2004年6月15日


「マナーモード」を斬る 


電車の中で DoCoMo の広告を見つけました。テリー伊藤を使って、 携帯電話のマナーについて訴えている広告です。

まあ、それはよろしいでしょう。でも、なんちゅうか、アタマ固いんですよ。 携帯電話会社が「電車内ではマナーモードにしましょう」なんて言ってはいかんと思うのです。 私が DoCoMo の社員なら、それはちっと恥ずかしいですね。

発想が硬直してるんじゃないでしょうか?

何の話か分かりませんか? 分かりませんよね、説明してませんから。

要するに、「マナーモード」という言葉自体がおかしいと思うのですよ。

一般的に「マナーモード」というのは、電話やメールの着信音が鳴らず、 バイブでそれを伝えることを指しています。「マナーモード」ではない、 通常モードというかデフォルトというか、そういう状態では、着信音が鳴り、バイブは作動しません。 デフォルトの状態から「マナーモード」にするためには、何かしらの操作が必要です。

考え方が完全に逆ですね。

携帯電話の機能としては、いわゆる「マナーモード」をデフォルトにすべきだと思うんですけどね。 着信音を鳴らすためには、そのために特別の設定をしなければならない、という風に。 技術的には何の難しさもないですね。簡単。何でそういうことを考えないのか、 あるいは考えていても実行していないのか、どちらにしても不思議です。

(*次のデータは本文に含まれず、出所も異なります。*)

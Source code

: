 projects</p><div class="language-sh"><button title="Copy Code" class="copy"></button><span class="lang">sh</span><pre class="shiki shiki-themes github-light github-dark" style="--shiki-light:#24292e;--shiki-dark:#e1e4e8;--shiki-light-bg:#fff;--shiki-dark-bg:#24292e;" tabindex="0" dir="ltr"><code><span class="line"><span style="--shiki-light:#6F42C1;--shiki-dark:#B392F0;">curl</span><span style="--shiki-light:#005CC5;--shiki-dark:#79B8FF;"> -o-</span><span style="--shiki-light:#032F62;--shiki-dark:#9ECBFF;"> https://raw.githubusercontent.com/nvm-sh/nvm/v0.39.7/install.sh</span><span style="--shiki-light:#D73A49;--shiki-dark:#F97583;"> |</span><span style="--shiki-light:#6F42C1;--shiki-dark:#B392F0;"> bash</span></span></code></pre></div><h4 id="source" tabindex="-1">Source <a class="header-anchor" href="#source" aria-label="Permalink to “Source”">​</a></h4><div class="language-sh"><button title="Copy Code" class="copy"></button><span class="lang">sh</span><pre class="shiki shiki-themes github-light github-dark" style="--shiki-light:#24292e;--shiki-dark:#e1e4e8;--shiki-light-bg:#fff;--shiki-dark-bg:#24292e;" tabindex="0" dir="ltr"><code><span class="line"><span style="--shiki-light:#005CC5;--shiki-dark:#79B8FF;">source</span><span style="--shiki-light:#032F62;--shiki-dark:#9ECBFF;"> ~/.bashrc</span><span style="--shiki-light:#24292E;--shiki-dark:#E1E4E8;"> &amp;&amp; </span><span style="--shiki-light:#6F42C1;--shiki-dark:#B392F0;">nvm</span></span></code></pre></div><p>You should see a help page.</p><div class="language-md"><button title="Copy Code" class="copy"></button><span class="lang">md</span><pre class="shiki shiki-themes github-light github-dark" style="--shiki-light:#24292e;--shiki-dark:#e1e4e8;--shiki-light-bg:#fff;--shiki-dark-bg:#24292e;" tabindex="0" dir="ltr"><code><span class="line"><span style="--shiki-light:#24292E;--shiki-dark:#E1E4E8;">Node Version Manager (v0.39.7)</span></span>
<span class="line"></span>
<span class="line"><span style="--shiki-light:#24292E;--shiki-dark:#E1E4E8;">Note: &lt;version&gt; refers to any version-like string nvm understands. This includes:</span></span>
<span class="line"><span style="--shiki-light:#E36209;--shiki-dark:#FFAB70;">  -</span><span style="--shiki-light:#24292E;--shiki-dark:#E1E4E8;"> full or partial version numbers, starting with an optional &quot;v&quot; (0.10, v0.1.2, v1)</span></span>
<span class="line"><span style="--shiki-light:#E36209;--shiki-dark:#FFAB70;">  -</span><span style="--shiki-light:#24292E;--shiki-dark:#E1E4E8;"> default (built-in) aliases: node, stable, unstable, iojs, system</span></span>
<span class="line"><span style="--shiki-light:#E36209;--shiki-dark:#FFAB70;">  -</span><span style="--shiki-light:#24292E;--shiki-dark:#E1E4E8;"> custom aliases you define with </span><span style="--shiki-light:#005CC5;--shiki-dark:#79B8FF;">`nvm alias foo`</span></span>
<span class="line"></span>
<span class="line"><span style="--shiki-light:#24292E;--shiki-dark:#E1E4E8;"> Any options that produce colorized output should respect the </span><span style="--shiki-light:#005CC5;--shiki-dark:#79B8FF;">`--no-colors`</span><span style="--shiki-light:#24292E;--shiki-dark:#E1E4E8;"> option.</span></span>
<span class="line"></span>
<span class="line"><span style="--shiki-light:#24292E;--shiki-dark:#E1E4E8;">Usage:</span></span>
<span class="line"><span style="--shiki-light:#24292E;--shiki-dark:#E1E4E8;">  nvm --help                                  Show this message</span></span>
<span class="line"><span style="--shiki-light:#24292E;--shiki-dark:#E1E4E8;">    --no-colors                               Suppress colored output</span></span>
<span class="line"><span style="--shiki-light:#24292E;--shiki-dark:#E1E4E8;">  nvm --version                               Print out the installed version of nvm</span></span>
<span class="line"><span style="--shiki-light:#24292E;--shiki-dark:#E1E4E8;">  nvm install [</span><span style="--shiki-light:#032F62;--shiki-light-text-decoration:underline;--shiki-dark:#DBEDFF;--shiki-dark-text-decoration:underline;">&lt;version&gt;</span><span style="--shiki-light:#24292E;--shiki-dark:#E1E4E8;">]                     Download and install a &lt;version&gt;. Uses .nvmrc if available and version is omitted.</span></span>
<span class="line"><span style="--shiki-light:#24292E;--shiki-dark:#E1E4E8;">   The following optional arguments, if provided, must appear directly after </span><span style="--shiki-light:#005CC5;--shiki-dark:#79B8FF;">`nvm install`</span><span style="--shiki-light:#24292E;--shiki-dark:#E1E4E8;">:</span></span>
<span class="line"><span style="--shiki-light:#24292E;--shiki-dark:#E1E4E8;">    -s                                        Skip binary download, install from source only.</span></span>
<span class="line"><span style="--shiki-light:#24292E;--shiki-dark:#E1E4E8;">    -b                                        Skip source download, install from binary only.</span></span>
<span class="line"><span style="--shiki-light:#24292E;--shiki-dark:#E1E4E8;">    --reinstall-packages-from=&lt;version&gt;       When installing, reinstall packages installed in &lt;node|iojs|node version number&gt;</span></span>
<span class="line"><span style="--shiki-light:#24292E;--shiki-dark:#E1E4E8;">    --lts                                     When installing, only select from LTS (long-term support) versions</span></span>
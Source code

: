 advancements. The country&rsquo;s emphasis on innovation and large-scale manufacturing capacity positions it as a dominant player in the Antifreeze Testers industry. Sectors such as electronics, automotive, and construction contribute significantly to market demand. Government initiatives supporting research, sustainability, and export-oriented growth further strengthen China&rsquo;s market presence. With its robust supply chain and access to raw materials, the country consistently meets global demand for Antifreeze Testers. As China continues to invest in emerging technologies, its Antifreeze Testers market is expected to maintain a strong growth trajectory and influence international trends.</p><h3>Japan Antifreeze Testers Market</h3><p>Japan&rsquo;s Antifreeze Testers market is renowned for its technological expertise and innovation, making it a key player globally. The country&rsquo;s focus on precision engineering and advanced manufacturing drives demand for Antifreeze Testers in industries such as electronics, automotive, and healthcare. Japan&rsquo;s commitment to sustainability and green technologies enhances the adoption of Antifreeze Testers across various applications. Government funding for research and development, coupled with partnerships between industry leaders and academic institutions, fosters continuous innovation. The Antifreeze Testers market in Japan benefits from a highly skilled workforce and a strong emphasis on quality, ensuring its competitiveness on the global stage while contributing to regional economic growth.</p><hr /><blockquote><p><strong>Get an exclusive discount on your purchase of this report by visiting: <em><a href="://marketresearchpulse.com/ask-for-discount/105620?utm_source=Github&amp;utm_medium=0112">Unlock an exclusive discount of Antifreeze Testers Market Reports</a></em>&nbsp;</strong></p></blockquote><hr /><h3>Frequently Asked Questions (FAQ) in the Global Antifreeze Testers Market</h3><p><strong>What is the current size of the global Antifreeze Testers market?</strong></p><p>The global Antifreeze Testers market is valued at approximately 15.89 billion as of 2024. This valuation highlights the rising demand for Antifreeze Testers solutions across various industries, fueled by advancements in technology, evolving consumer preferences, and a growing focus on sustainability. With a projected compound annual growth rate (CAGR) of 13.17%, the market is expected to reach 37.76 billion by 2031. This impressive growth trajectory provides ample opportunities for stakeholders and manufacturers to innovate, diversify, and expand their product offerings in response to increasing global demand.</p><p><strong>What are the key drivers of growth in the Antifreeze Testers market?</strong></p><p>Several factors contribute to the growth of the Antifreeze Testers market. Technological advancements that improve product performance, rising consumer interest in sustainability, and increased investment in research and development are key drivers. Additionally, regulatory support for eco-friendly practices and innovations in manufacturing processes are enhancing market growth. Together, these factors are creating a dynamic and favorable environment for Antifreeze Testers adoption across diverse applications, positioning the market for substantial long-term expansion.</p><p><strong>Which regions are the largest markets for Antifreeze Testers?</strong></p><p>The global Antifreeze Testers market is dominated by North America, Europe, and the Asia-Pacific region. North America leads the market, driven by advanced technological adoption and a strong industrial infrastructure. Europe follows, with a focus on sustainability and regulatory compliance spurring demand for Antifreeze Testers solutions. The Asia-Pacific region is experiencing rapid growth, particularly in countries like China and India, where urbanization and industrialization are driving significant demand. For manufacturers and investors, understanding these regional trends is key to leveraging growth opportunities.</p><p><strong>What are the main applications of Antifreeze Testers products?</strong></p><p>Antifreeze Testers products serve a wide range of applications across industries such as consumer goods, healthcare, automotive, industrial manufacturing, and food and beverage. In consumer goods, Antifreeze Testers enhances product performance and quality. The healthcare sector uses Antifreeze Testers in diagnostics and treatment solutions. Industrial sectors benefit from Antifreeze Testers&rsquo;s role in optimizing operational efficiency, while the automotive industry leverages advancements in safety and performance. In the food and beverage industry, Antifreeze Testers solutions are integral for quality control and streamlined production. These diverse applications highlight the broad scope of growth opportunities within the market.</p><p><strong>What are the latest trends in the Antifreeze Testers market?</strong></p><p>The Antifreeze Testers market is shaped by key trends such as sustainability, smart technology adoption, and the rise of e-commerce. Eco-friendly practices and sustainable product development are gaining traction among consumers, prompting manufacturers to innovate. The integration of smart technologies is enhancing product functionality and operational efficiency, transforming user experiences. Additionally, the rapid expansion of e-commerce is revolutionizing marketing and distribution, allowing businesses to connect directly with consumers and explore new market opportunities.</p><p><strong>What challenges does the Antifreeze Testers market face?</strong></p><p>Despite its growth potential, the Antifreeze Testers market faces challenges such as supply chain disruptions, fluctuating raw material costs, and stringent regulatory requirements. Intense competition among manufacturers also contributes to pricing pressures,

デフォルトの状態が「マナーモード」ではないということは、デフォルトでは「マナーに反するモード」 ってことですね。つまり、各携帯電話会社はデフォルトではマナーに反するモノを売っている、 ってことになります。恥ずかしくないんでしょうか?

今でいうマナーモードをデフォルトにして、着信音が鳴る状態(現行のデフォルト)を「着信音モード」 とでも呼んで区別すべきだと思うんですけどねぇ。従来からの発想から抜け出せないんでしょうか?  それとも、「マナーモード」が用語として定着しているから、それに従おうと思っているんでしょうか?

マナーモードは禁煙席と似てますね。禁煙席という言い方はおかしいですよ。 吸わないのをデフォルトで考えて、吸う人のために特別に「喫煙席」を設ける、 というなら分かりますが、その逆は明らかにヘンです。喫煙者である私から見てもヘン。 歴史的経緯を知らないわけじゃないですが、なんぼなんでも、 そろそろ禁煙席なんていう言い方はやめてもよろしいのではないかと思います。

だいたい、禁煙席に座りたいと思う人は、もともと吸いたいとは思ってないわけで、 そんな人に対して「この席は禁煙です」なんて言っても、アホじゃなかろうかと。

マナーモードにしろ禁煙席にしろ、「通常」と「特別」が逆転しているところに、 そのヘンさがありますね。そして、そのヘンさに気付いていない人は、実は少なくないのかもしれません。